= Records from a data source =
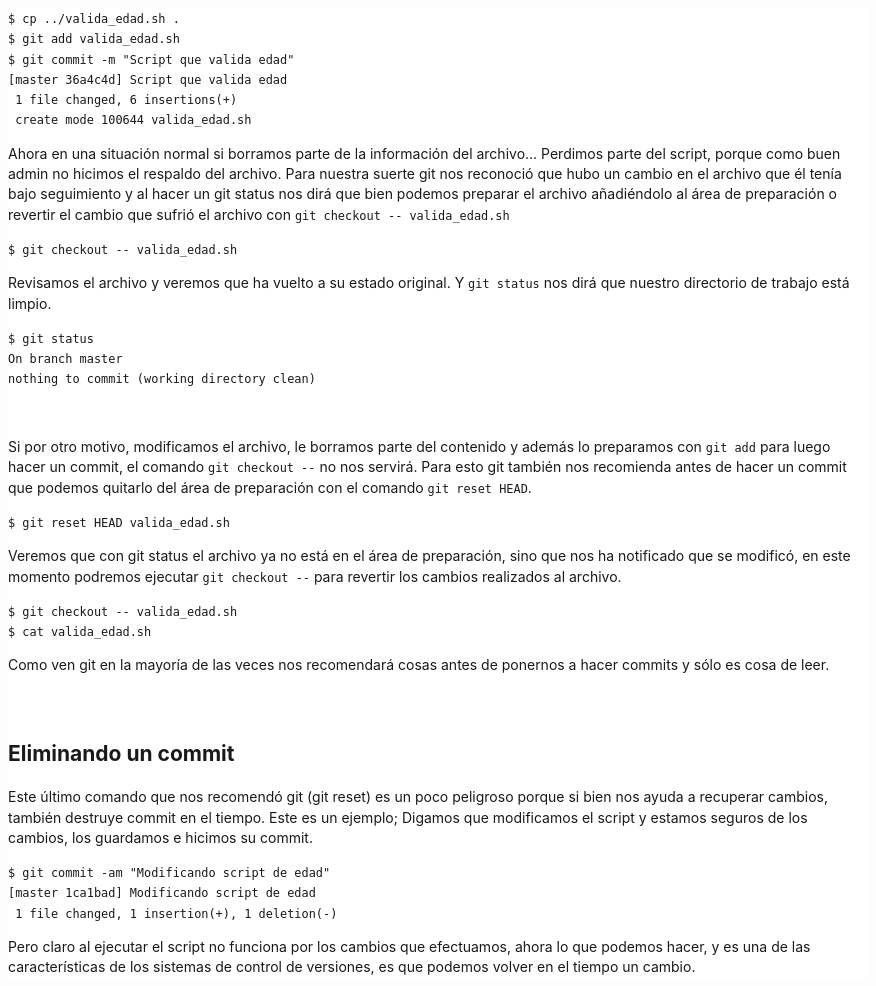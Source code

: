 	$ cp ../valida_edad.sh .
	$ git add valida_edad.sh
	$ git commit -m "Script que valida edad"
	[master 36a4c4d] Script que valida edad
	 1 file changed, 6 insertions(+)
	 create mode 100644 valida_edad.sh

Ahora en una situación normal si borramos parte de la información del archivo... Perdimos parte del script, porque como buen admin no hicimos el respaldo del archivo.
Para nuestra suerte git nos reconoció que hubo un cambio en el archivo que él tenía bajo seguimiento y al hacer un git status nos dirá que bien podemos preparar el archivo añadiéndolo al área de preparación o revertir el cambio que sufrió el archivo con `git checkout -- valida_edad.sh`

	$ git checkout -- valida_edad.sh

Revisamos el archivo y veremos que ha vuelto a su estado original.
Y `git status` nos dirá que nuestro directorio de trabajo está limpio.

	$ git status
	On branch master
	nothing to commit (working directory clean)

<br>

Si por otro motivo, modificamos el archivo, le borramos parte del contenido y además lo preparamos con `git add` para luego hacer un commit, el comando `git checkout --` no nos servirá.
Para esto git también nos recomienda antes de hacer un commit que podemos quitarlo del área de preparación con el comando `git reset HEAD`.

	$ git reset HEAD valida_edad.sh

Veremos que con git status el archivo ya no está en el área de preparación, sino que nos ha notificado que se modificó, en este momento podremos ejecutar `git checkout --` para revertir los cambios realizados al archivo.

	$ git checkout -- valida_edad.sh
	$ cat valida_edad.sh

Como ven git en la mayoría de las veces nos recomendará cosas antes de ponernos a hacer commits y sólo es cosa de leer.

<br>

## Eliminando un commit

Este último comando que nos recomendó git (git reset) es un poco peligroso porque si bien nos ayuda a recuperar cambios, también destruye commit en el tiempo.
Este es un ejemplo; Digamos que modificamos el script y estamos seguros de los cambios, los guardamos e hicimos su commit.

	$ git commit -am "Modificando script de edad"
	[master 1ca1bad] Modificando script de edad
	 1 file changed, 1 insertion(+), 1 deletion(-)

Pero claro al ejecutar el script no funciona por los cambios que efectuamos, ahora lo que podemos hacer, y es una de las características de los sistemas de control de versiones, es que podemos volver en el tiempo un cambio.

= Work instruction =
Repeat word for word the lines above that run from the line containing "cp ../valida_edad.sh ." through the line containing "git commit -am", both ends included, and nothing else.

= Solution to this problem =
: 	$ cp ../valida_edad.sh .
	$ git add valida_edad.sh
	$ git commit -m "Script que valida edad"
	[master 36a4c4d] Script que valida edad
	 1 file changed, 6 insertions(+)
	 create mode 100644 valida_edad.sh

Ahora en una situación normal si borramos parte de la información del archivo... Perdimos parte del script, porque como buen admin no hicimos el respaldo del archivo.
Para nuestra suerte git nos reconoció que hubo un cambio en el archivo que él tenía bajo seguimiento y al hacer un git status nos dirá que bien podemos preparar el archivo añadiéndolo al área de preparación o revertir el cambio que sufrió el archivo con `git checkout -- valida_edad.sh`

	$ git checkout -- valida_edad.sh

Revisamos el archivo y veremos que ha vuelto a su estado original.
Y `git status` nos dirá que nuestro directorio de trabajo está limpio.

	$ git status
	On branch master
	nothing to commit (working directory clean)

<br>

Si por otro motivo, modificamos el archivo, le borramos parte del contenido y además lo preparamos con `git add` para luego hacer un commit, el comando `git checkout --` no nos servirá.
Para esto git también nos recomienda antes de hacer un commit que podemos quitarlo del área de preparación con el comando `git reset HEAD`.

	$ git reset HEAD valida_edad.sh

Veremos que con git status el archivo ya no está en el área de preparación, sino que nos ha notificado que se modificó, en este momento podremos ejecutar `git checkout --` para revertir los cambios realizados al archivo.

	$ git checkout -- valida_edad.sh
	$ cat valida_edad.sh

Como ven git en la mayoría de las veces nos recomendará cosas antes de ponernos a hacer commits y sólo es cosa de leer.

<br>

## Eliminando un commit

Este último comando que nos recomendó git (git reset) es un poco peligroso porque si bien nos ayuda a recuperar cambios, también destruye commit en el tiempo.
Este es un ejemplo; Digamos que modificamos el script y estamos seguros de los cambios, los guardamos e hicimos su commit.

	$ git commit -am "Modificando script de edad"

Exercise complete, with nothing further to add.